Source material
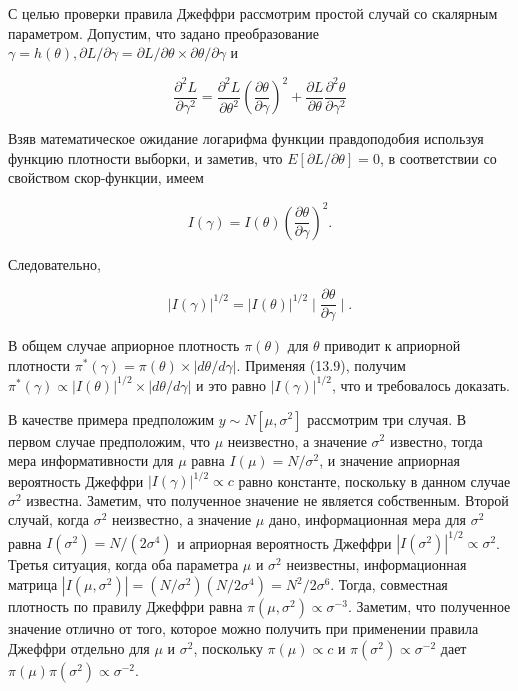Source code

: С целью проверки правила Джеффри рассмотрим простой случай со скалярным параметром. Допустим, что задано преобразование $\gamma=h(\theta), \partial{L}/\partial\gamma=\partial{L}/\partial\theta{\times}\partial\theta/\partial\gamma$ и

\[
\dfrac{\partial^{2}L}{\partial\gamma^{2}}=\dfrac{\partial^{2}L}{\partial\theta^{2}}\left( \dfrac{\partial\theta}{\partial\gamma}\right)^{2}+\dfrac{\partial{L}}{\partial\theta}\dfrac{\partial^{2}\theta}{\partial\gamma^{2}}
\]

Взяв математическое ожидание логарифма функции правдоподобия используя функцию плотности выборки, и заметив, что $E[\partial{L}/\partial\theta]=0$, в соответствии со свойством скор-функции, имеем

\[
I(\gamma)=I(\theta)\left(\dfrac{\partial\theta}{\partial\gamma}\right)^{2}.
\]

Следовательно,

\[
|I(\gamma)|^{1/2}=|I(\theta)|^{1/2}\mid\dfrac{\partial\theta}{\partial\gamma}\mid.
\]

В общем случае априорное плотность $\pi(\theta)$ для $\theta$ приводит к априорной плотности $\pi^{*}(\gamma)=\pi(\theta){\times}|d\theta/d\gamma|$. Применяя (13.9), получим $\pi^{*}(\gamma)\propto|I(\theta)|^{1/2}{\times}|d\theta/d\gamma|$ и это  равно $|I(\gamma)|^{1/2}$, что и требовалось доказать.

В качестве примера предположим $y{\sim}N[\mu,\sigma^{2}]$  рассмотрим три случая. В первом случае предположим, что $\mu$ неизвестно, а значение $\sigma^{2}$ известно, тогда мера информативности для $\mu$ равна $I(\mu)=N/\sigma^{2}$, и значение априорная вероятность Джеффри $|I(\gamma)|^{1/2}{\propto}c$ равно константе, поскольку в данном случае $\sigma^{2}$ известна. Заметим, что полученное значение не является собственным. Второй случай, когда $\sigma^{2}$ неизвестно, а значение $\mu$ дано, информационная мера для $\sigma^{2}$ равна $I(\sigma^{2})=N/(2\sigma^{4})$ и априорная вероятность Джеффри $|I(\sigma^{2})|^{1/2}\propto\sigma^{2}$. Третья ситуация, когда оба параметра $\mu$ и $\sigma^{2}$ неизвестны, информационная матрица $|I{(\mu,\sigma^{2})}|=(N/\sigma^{2})(N/2\sigma^{4})=N^{2}/2\sigma^{6}$. Тогда, совместная плотность по правилу Джеффри равна $\pi(\mu,\sigma^{2})\propto\sigma^{-3}$. Заметим, что полученное значение отлично от того, которое можно  получить при применении правила Джеффри  отдельно для $\mu$ и $\sigma^{2}$, поскольку $\pi(\mu)\propto{c}$ и $\pi(\sigma^{2})\propto\sigma^{-2}$ дает $\pi(\mu)\pi(\sigma^{2})\propto\sigma^{-2}$.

What you have to do
Write the material above out again exactly. Omit every image.

Result of this exercise
Source code

: С целью проверки правила Джеффри рассмотрим простой случай со скалярным параметром. Допустим, что задано преобразование $\gamma=h(\theta), \partial{L}/\partial\gamma=\partial{L}/\partial\theta{\times}\partial\theta/\partial\gamma$ и

\[
\dfrac{\partial^{2}L}{\partial\gamma^{2}}=\dfrac{\partial^{2}L}{\partial\theta^{2}}\left( \dfrac{\partial\theta}{\partial\gamma}\right)^{2}+\dfrac{\partial{L}}{\partial\theta}\dfrac{\partial^{2}\theta}{\partial\gamma^{2}}
\]

Взяв математическое ожидание логарифма функции правдоподобия используя функцию плотности выборки, и заметив, что $E[\partial{L}/\partial\theta]=0$, в соответствии со свойством скор-функции, имеем

\[
I(\gamma)=I(\theta)\left(\dfrac{\partial\theta}{\partial\gamma}\right)^{2}.
\]

Следовательно,

\[
|I(\gamma)|^{1/2}=|I(\theta)|^{1/2}\mid\dfrac{\partial\theta}{\partial\gamma}\mid.
\]

В общем случае априорное плотность $\pi(\theta)$ для $\theta$ приводит к априорной плотности $\pi^{*}(\gamma)=\pi(\theta){\times}|d\theta/d\gamma|$. Применяя (13.9), получим $\pi^{*}(\gamma)\propto|I(\theta)|^{1/2}{\times}|d\theta/d\gamma|$ и это  равно $|I(\gamma)|^{1/2}$, что и требовалось доказать.

В качестве примера предположим $y{\sim}N[\mu,\sigma^{2}]$  рассмотрим три случая. В первом случае предположим, что $\mu$ неизвестно, а значение $\sigma^{2}$ известно, тогда мера информативности для $\mu$ равна $I(\mu)=N/\sigma^{2}$, и значение априорная вероятность Джеффри $|I(\gamma)|^{1/2}{\propto}c$ равно константе, поскольку в данном случае $\sigma^{2}$ известна. Заметим, что полученное значение не является собственным. Второй случай, когда $\sigma^{2}$ неизвестно, а значение $\mu$ дано, информационная мера для $\sigma^{2}$ равна $I(\sigma^{2})=N/(2\sigma^{4})$ и априорная вероятность Джеффри $|I(\sigma^{2})|^{1/2}\propto\sigma^{2}$. Третья ситуация, когда оба параметра $\mu$ и $\sigma^{2}$ неизвестны, информационная матрица $|I{(\mu,\sigma^{2})}|=(N/\sigma^{2})(N/2\sigma^{4})=N^{2}/2\sigma^{6}$. Тогда, совместная плотность по правилу Джеффри равна $\pi(\mu,\sigma^{2})\propto\sigma^{-3}$. Заметим, что полученное значение отлично от того, которое можно  получить при применении правила Джеффри  отдельно для $\mu$ и $\sigma^{2}$, поскольку $\pi(\mu)\propto{c}$ и $\pi(\sigma^{2})\propto\sigma^{-2}$ дает $\pi(\mu)\pi(\sigma^{2})\propto\sigma^{-2}$.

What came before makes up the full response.